The most recent, and accurate, tabulation of the representation of each of the five counties in the district comes from the official November 2012 listing of the number of registered voters. Out of a total of 76,376 voters, the two smallest counties, terms of numbers, were Lewis and Wahkiakum, with 9.1 percent of the voters, but commanding 40 percent of the commissioner voting power. Add in Pacific County, that total comes up to 26.1 percent of all registered voters, with a substantial majority of the commissioner votes at 60 percent, while the other nearly three-quarters of the voters have the remaining 40 percent.
Cowlitz County comes out of all of this the worst of all, as with just under 50 percent of the voters, they represent only 20 percent of the 15 commissioner’s votes.
Surely, this current process is a grossly inequitable method for selecting any type of a truly representative “winner” of anything, and can so easily be manipulated for egregious purposes. Not that I am insinuating that necessarily occurred here, but I do believe there definitely was some behind the door collusion geared to help the ‘other’ parties chance in the November 2016 election.
What a pity that 45 duly elected precinct committee officers, having a chance to do their duty, gets all their efforts thrown back in their face. Whatever happened to our historical principle of “One man, one vote”?
That Washington State Democratic Committee on this type of procedure really has to look at what improvements can be done to make this process truly representative, and less prone to manipulation.
Michael J. Spencer
Wind-powered vehicles get cold reception
This letter is to inform everyone involved as to the sad circumstance that transpired at the 2015 Washington State International Kite Festival held at Long Beach. I was hoping that time would slip by and my anger would subside. I decided to speak about this matter so at least I can get past it, with the hopes it will be a thing of the past and never raise its ugly head again.
On Aug. 20, 2015, a small group of 60-year-old men was approached by “Park Ranger Rambo,” who we later found out to be Officer Thomas Benenati. Officer Benenati drove out onto the beach and directly approached us and the first words out of his mouth was that we are breaking the law and if we did not leave immediately we would be arrested and fined.
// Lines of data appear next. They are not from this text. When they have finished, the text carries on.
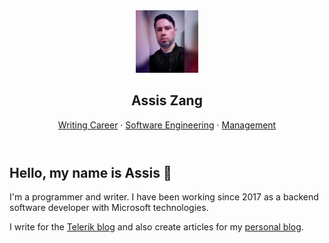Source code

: <header>
        <section class="title">
            <div class="header-image">
                <img src="docs/assets/images/assiszang.png" alt="Assis Zang" title="Assis Zang" style="height: 100px; width: 100px;" />
            </div>
            <div class="">
                <h1>Assis Zang</h1>
                <nav>
                    <a href="?writing">Writing Career</a> ·
                    <a href="">Software Engineering</a> ·
                    <a href="">Management</a>
                </nav>
            </div>
        </section>
</header>


## Hello, my name is Assis 👋 

I'm a programmer and writer. I have been working since 2017 as a backend software developer with Microsoft technologies. 

I write for the [Telerik blog](https://www.telerik.com/blogs/author/assis-zang) and also create articles for my [personal blog](https://dev.to/zangassis).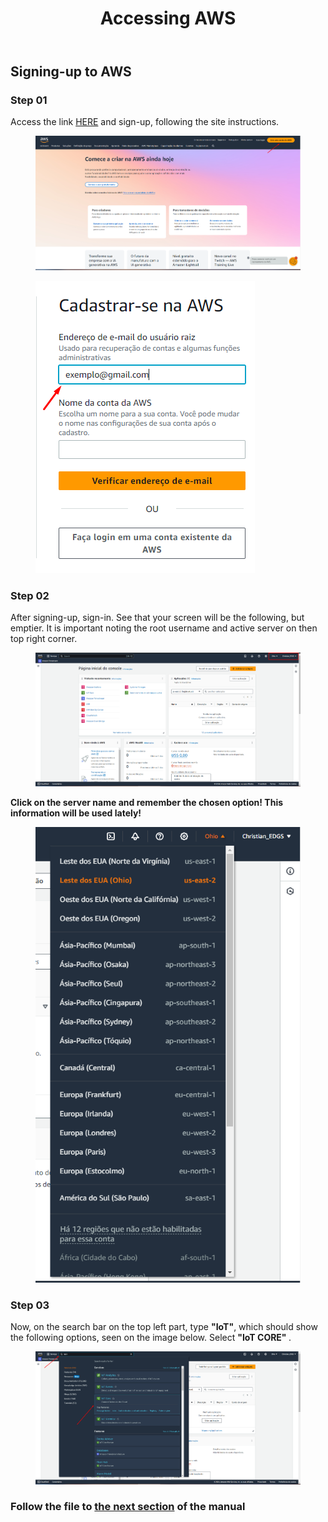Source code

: <!DOCTYPE html>
<html lang="pt-BR">
<head>
<meta charset="UTF-8">
</head>
<body>
<header>
  <h1>Accessing AWS</h1>
</header>
<main>
  <section>
    <h2>Signing-up to AWS</h2>
    <article>
      <h3>Step 01</h3>
      <p>
        Access the link <a href="https://aws.amazon.com/" target="_blank" rel="noopener">HERE</a> and sign-up, following the site instructions.
      </p>
      <figure>
        <img src="https://github.com/Thiago5B/Projeto_IoT-SE/blob/main/img/Crie_conta.png" alt="Sign-up account screen on AWS">
      </figure>
      <figure>
        <img src="https://github.com/Thiago5B/Projeto_IoT-SE/blob/main/img/Crie_conta_raiz.png">
      </figure>
    </article>
    <article>
      <h3>Step 02</h3>
      <p>
        After signing-up, sign-in. See that your screen will be the following, but emptier. It is important noting the root username and active server on then top right corner.
        <figure>
        <img src="https://github.com/Thiago5B/Projeto_IoT-SE/blob/main/img/aws_3.png">
        </figure>
      </p>
      <p>
        <strong>Click on the server name and remember the chosen option! This information will be used lately!</strong>
        <figure>
        <img src="https://github.com/Thiago5B/Projeto_IoT-SE/blob/main/img/aws_4.png">
        </figure>
      </p>
      <h3>Step 03</h3>
      <p>
        Now, on the search bar on the top left part, type <strong>"IoT"</strong>, which should show the following options, seen on the image below. Select <strong> "IoT CORE" </strong>.
        <figure>
        <img src="https://github.com/Thiago5B/Projeto_IoT-SE/blob/main/img/aws_5.png">
        </figure>
      </p>
    </article>
    <h3>Follow the file to <a href="https://github.com/Thiago5B/Projeto_IoT-SE/blob/main/PT-BR/Manual/2%20-%20Configurando%20%22Coisa%22"><strong> the next section</a></strong> of the manual</h3>
  </section>
</main>
</body>
</html>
Officer Rambo then stated that “We (Park Manager Evans Roberts and Officer Benenati), have been planning this for over a month.” Not having a clue to what was going on or what he was pissed off about, we asked for clarification.
We have been approached by visitors, kite fliers, city employees, local law enforcement, business owners, park rangers, not to mention dozens of others who have nothing but good things to say about the wind-powered vehicle law that was changed to allow our sport to operate on the beaches of Washington state, bringing revenue to this area that was going to the state of Oregon.
This was the first time anyone in this sport in over five years has had anyone with such a Gestapo attitude get in our face and threatened us with such an asinine attitude.
After this group of 60-year-old men, who have been working in getting the law changed for some 20 years, refused to vacate the beach or file a late use permit and pay $50, Officer Benenati took Evans Fletcher’s ID and returned to his vehicle.
At this time, Fletcher made a phone call and upon the return of Officer Benenati, Benenati’s attitude changed 1,000 percent. Now, we were told to file for a use permit in the next three days.
At this point, half of our group left the beach and returned home. The other half decided to make a few calls and find out what was going on.
I was not going to attend WSIKF this year due to some prior commitments. I was asked by a paraplegic to teach him the safety aspects and how to operate his new landsailer while at WSIKF. I then rearranged my schedule to help out with this request. I was also asked by a young couple from Canada who wanted to learn how to kite-buggy while at WSIKF. I then added a couple more days to my stay at Long Beach for the event and to help promote the sport while adding to the financial bliss of the event and the city.
Now, whether this was an oversight on the city of Long Beach for not dealing with the permit process — the right hand not knowing what the left hand was doing — I hope you are able to check your problems at the door for next year.
If this was a Parks Department problem, shame on you for the devious planning a month earlier. A simple question about the permit would have made things much easier and dealt with the situation much quicker without the end result which will now take affect.
I will not attend WSIKF, or any beach in Washington state, until I receive a personal apology from those who are responsible for the problem and the Gestapo attitude. I will now resume my old habits of visiting Oregon State where I will personally spend hundreds of thousands of Washington state’s lost revenue dollars on the beaches of Oregon state. I will also spread the word to future hopefuls in wind-powered vehicles to go to a state where it is legal and welcomed, even though it is supposed to be legal in Washington state.